** Provided records follows **

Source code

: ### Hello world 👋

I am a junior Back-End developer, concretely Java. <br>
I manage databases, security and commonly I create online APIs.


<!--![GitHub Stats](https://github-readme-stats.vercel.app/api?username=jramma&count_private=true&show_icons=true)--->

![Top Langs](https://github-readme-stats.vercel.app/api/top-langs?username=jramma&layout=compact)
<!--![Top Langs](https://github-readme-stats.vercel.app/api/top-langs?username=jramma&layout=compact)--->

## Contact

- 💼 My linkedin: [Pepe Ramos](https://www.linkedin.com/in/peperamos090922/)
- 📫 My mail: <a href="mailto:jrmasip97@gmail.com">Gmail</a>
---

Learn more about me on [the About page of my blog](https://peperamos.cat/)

** End of Provided records **

* _Exercise instructions_
Each line above should be copied exactly, with no line missing.

* _Output_
Source code

: ### Hello world 👋

I am a junior Back-End developer, concretely Java. <br>
I manage databases, security and commonly I create online APIs.


<!--![GitHub Stats](https://github-readme-stats.vercel.app/api?username=jramma&count_private=true&show_icons=true)--->

![Top Langs](https://github-readme-stats.vercel.app/api/top-langs?username=jramma&layout=compact)
<!--![Top Langs](https://github-readme-stats.vercel.app/api/top-langs?username=jramma&layout=compact)--->

## Contact

- 💼 My linkedin: [Pepe Ramos](https://www.linkedin.com/in/peperamos090922/)
- 📫 My mail: <a href="mailto:jrmasip97@gmail.com">Gmail</a>
---

Learn more about me on [the About page of my blog](https://peperamos.cat/)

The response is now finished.